What should also consider before installing rainwater harvesting systems?

Water quality
When considering rainwater harvesting system installation, water quality and its potential reuse must be considered. For example, a food processing plant may require large quantities of high quality water, whereas water for staff toilets and garden areas will require less pre-treatment.

Storage - tanks and pipework
Once volume and required water quality is known, you should determine where to locate the rainwater storage and consider modifications to your existing drainpipes.

TIP: If you are planning on connecting the rainwater system to existing plumbing, you need to prevent any collected water from accidentally pushing back into the mains system. Your plumber should be able to advise you on the best location to install sufficient backflow protection.

Also consider safety of others; use signs to indicate the quality of water if available through a tap. If appropriate, tap fittings that cannot be interchanged with standard town supply tap fittings could be used.
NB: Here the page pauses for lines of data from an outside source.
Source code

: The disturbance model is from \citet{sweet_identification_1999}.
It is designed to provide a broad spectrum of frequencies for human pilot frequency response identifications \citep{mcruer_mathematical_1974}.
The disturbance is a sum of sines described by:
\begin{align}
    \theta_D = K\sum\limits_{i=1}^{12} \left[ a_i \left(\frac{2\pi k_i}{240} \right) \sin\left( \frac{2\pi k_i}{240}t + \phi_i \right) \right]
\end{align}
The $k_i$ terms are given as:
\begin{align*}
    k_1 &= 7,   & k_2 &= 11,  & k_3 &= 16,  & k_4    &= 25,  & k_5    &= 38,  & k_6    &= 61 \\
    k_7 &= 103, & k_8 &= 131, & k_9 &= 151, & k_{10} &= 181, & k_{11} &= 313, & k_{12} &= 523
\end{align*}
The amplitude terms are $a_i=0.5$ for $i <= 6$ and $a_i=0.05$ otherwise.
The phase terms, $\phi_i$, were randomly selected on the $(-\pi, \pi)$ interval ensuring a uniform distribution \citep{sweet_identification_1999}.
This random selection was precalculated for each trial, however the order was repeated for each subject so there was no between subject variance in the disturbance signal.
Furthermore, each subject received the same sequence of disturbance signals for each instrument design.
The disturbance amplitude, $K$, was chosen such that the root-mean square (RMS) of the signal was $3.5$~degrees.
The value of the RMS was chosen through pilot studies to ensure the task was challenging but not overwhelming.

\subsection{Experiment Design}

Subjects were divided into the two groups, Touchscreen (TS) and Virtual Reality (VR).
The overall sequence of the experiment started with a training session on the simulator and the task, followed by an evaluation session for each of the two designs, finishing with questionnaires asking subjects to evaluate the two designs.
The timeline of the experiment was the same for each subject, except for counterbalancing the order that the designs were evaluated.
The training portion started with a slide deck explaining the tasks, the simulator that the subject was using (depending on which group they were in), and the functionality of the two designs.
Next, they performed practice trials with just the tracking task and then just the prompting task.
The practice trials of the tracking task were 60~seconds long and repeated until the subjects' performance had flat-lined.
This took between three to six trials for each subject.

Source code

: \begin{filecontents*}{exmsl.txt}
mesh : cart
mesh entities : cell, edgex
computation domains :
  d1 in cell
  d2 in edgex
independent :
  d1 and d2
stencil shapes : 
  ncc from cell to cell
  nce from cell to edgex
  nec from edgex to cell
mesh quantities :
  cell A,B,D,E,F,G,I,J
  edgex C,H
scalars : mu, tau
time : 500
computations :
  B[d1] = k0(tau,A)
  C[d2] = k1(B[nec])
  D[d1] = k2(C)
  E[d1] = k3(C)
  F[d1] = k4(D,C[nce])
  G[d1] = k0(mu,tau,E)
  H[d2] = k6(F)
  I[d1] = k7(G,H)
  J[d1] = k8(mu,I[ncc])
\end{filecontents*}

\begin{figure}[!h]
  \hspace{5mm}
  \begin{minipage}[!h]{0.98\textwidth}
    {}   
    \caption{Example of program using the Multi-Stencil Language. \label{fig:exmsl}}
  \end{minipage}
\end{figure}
Running out of water need not be a concern - a mains connection will ensure that systems are topped up when they get very low. A large tank will give you more capacity to store the water from heavy downpours, increasing savings, but cost more to purchase. Also consider tank location carefully; available options include under or above ground.

Ideally, a balance should be found, where water from the wettest time of year is collected without tank
overflow. There are many companies that can help you with developing bespoke rainwater harvesting systems: details can be found on UK Rainwater Harvesting Association (UKRHA) website.

The UKRHA reports that annually, over 400 rainwater harvesting systems are installed in the UK. With increasing water prices, the feasibility of rainwater harvesting is becoming more favourable. The UK has fairly regular rainfall spread during the year, meaning unused space in storage tanks is reduced, making UK rainwater harvesting projects even more ideal. Further guidance can be found on UKRHA website.